4Practice I is the best companion to Magic Lens I, as it provided the opportunity to exercise the concepts learned in the grammar book.  The layout is simple, the assignments straightforward, and there’s a comprehensive selection of sentences.  It’s exactly the right amount of practice needed to firmly cement what you learned into your mind without being redundant.

Rating: 5 Stars

Word Within Word I and II

Book I:  I loved this book so much!  I had been desiring to learn Latin and this book provided me with basically everything I was originally thinking to take away from learning Latin: Vocabulary.  I really had fun learning the word roots, prefixes, and suffixes, as it has built my lexicon and my understanding of the structure of words.  And it has also enabled me to use context clues to interpret words I’m not immediately able to recognize.

Book II:  I decided to split this book up over two years, so right now I’m still working on completing this book.  Thus far it has been great, although I rather liked the first book more, because it focused more on word roots, while this book focuses more on actual vocabulary words.

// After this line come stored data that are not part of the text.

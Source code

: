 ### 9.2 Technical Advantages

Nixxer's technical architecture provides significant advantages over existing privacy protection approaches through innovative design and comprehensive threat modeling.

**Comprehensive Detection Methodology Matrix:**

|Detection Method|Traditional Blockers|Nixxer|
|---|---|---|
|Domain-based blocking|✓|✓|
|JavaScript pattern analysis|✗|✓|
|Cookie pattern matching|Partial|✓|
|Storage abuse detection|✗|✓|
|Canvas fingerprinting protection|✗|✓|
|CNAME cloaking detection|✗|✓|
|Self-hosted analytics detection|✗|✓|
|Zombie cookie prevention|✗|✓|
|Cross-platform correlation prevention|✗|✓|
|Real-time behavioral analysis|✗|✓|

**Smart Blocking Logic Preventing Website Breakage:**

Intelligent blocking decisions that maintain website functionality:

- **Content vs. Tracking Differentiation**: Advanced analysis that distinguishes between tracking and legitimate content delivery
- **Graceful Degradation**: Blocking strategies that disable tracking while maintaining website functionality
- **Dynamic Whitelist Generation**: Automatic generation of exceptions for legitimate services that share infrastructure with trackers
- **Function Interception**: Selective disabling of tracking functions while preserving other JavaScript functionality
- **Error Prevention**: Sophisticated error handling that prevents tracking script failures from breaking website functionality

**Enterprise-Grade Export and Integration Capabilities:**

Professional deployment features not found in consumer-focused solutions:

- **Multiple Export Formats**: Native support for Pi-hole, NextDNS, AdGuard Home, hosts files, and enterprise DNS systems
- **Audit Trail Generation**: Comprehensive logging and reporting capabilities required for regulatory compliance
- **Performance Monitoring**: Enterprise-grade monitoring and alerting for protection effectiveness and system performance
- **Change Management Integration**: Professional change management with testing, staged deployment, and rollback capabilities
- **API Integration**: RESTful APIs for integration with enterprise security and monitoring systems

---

Both books include assignments for practicing that are fun and actually get you thinking; it’s not just busy work.  My favorite exercise found in both books is the Ideas section because the insightful questions encourage you to evaluate what’s being asked and formulate opinions before answering.  In the second book, I found a few of the assignments a bit tedious, in particular the Translations.  (In Translations you are tasked with translating a paragraph which is too wordy into easier to read language.)  On a more positive note, both books have layouts that are easy to read and undistracting. Overall I love these books and would greatly recommend them.

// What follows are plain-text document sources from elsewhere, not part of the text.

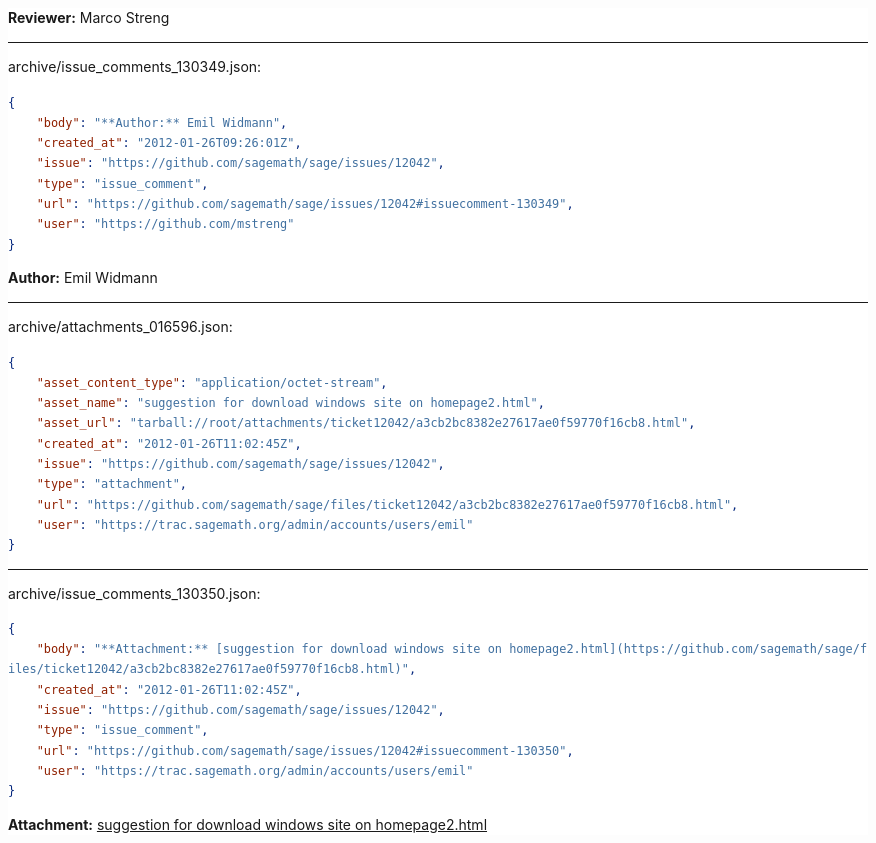 **Reviewer:** Marco Streng



---

archive/issue_comments_130349.json:
```json
{
    "body": "**Author:** Emil Widmann",
    "created_at": "2012-01-26T09:26:01Z",
    "issue": "https://github.com/sagemath/sage/issues/12042",
    "type": "issue_comment",
    "url": "https://github.com/sagemath/sage/issues/12042#issuecomment-130349",
    "user": "https://github.com/mstreng"
}
```

**Author:** Emil Widmann



---

archive/attachments_016596.json:
```json
{
    "asset_content_type": "application/octet-stream",
    "asset_name": "suggestion for download windows site on homepage2.html",
    "asset_url": "tarball://root/attachments/ticket12042/a3cb2bc8382e27617ae0f59770f16cb8.html",
    "created_at": "2012-01-26T11:02:45Z",
    "issue": "https://github.com/sagemath/sage/issues/12042",
    "type": "attachment",
    "url": "https://github.com/sagemath/sage/files/ticket12042/a3cb2bc8382e27617ae0f59770f16cb8.html",
    "user": "https://trac.sagemath.org/admin/accounts/users/emil"
}
```



---

archive/issue_comments_130350.json:
```json
{
    "body": "**Attachment:** [suggestion for download windows site on homepage2.html](https://github.com/sagemath/sage/files/ticket12042/a3cb2bc8382e27617ae0f59770f16cb8.html)",
    "created_at": "2012-01-26T11:02:45Z",
    "issue": "https://github.com/sagemath/sage/issues/12042",
    "type": "issue_comment",
    "url": "https://github.com/sagemath/sage/issues/12042#issuecomment-130350",
    "user": "https://trac.sagemath.org/admin/accounts/users/emil"
}
```

**Attachment:** [suggestion for download windows site on homepage2.html](https://github.com/sagemath/sage/files/ticket12042/a3cb2bc8382e27617ae0f59770f16cb8.html)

Book I Rating: 5 Stars    Book II Rating: 4 Stars

Autobiography Trilogy

These books were purchased a year ago, but I just got around to beginning them now. Right now I’m reading the first book, which is The Autobiography of Benjamin Franklin.  I haven’t finished it yet, but up till this point I have loved it.  The footnotes and Language Illustrations by Michael Clay Thompson (which sometimes explain the cool sentence structure of a previous sentence, or draw your attention to an interesting bit of information you may have missed) have been helpful in explaining what Franklin wrote and why his writing is exceptional. What I really love is that these Language Illustrations don’t in any way deviate or distract me from the reading, it’s like they were originally part of the book.  And as a person who was extremely biased towards reading autobiographies or biographies of any sort, I can sincerely say that this book has made me open up to the idea of reading more accounts of a person’s life.

Rating: 5 Stars

Poetry and Humanity

Ah…this book.  As I have already expressed, I love MCT books.  But I bear a considerable hatred towards this book which was pure and horrible torture.  The font is inconsistent and has this ridiculous purple text color dispersed among the regular black colored text.  Another nuisance is that the book will suddenly go from an explanation to a diagram, which totally disrupts the flow.  The diagrams themselves are made incomprehensible by the overlapping lines displaying various points for the sake of example.   Plus I didn’t enjoy their poetry selection at all.  All of these distractions and disappointments demand you read over the material countless times before understanding it, but even then I didn’t retain any of the information I did read. In the end inevitably my study of the book came to a halt.